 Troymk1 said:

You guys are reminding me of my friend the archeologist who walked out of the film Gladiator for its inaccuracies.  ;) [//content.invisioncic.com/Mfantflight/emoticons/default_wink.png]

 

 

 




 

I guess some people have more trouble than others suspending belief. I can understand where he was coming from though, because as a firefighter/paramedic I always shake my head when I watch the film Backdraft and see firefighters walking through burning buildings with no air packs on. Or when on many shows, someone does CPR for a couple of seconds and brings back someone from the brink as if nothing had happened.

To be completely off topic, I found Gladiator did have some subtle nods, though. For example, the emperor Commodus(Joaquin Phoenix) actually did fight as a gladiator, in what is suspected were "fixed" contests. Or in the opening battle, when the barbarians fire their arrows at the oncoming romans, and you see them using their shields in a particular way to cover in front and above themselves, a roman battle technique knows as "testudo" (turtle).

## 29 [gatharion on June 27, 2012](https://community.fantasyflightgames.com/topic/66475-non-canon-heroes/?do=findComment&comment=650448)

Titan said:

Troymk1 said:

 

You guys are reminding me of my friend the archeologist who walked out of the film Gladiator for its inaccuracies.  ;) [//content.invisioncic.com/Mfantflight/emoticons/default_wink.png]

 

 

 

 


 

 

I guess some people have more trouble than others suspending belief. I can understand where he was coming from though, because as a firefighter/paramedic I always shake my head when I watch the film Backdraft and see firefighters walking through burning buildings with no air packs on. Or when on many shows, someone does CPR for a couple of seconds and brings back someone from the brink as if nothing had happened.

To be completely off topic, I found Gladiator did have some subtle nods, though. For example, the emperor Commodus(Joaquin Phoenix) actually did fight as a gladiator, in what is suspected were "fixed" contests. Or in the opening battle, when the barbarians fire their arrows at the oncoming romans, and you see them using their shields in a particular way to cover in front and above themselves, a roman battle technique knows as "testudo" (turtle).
==*==
### What you have to do
Your task is to print all of the records exactly.

### Response below
 Troymk1 said:

You guys are reminding me of my friend the archeologist who walked out of the film Gladiator for its inaccuracies.  ;) [//content.invisioncic.com/Mfantflight/emoticons/default_wink.png]

 

 

 




 

I guess some people have more trouble than others suspending belief. I can understand where he was coming from though, because as a firefighter/paramedic I always shake my head when I watch the film Backdraft and see firefighters walking through burning buildings with no air packs on. Or when on many shows, someone does CPR for a couple of seconds and brings back someone from the brink as if nothing had happened.

To be completely off topic, I found Gladiator did have some subtle nods, though. For example, the emperor Commodus(Joaquin Phoenix) actually did fight as a gladiator, in what is suspected were "fixed" contests. Or in the opening battle, when the barbarians fire their arrows at the oncoming romans, and you see them using their shields in a particular way to cover in front and above themselves, a roman battle technique knows as "testudo" (turtle).

## 29 [gatharion on June 27, 2012](https://community.fantasyflightgames.com/topic/66475-non-canon-heroes/?do=findComment&comment=650448)

Titan said:

Troymk1 said:

 

You guys are reminding me of my friend the archeologist who walked out of the film Gladiator for its inaccuracies.  ;) [//content.invisioncic.com/Mfantflight/emoticons/default_wink.png]

 

 

 

 


 

 

I guess some people have more trouble than others suspending belief. I can understand where he was coming from though, because as a firefighter/paramedic I always shake my head when I watch the film Backdraft and see firefighters walking through burning buildings with no air packs on. Or when on many shows, someone does CPR for a couple of seconds and brings back someone from the brink as if nothing had happened.

To be completely off topic, I found Gladiator did have some subtle nods, though. For example, the emperor Commodus(Joaquin Phoenix) actually did fight as a gladiator, in what is suspected were "fixed" contests. Or in the opening battle, when the barbarians fire their arrows at the oncoming romans, and you see them using their shields in a particular way to cover in front and above themselves, a roman battle technique knows as "testudo" (turtle).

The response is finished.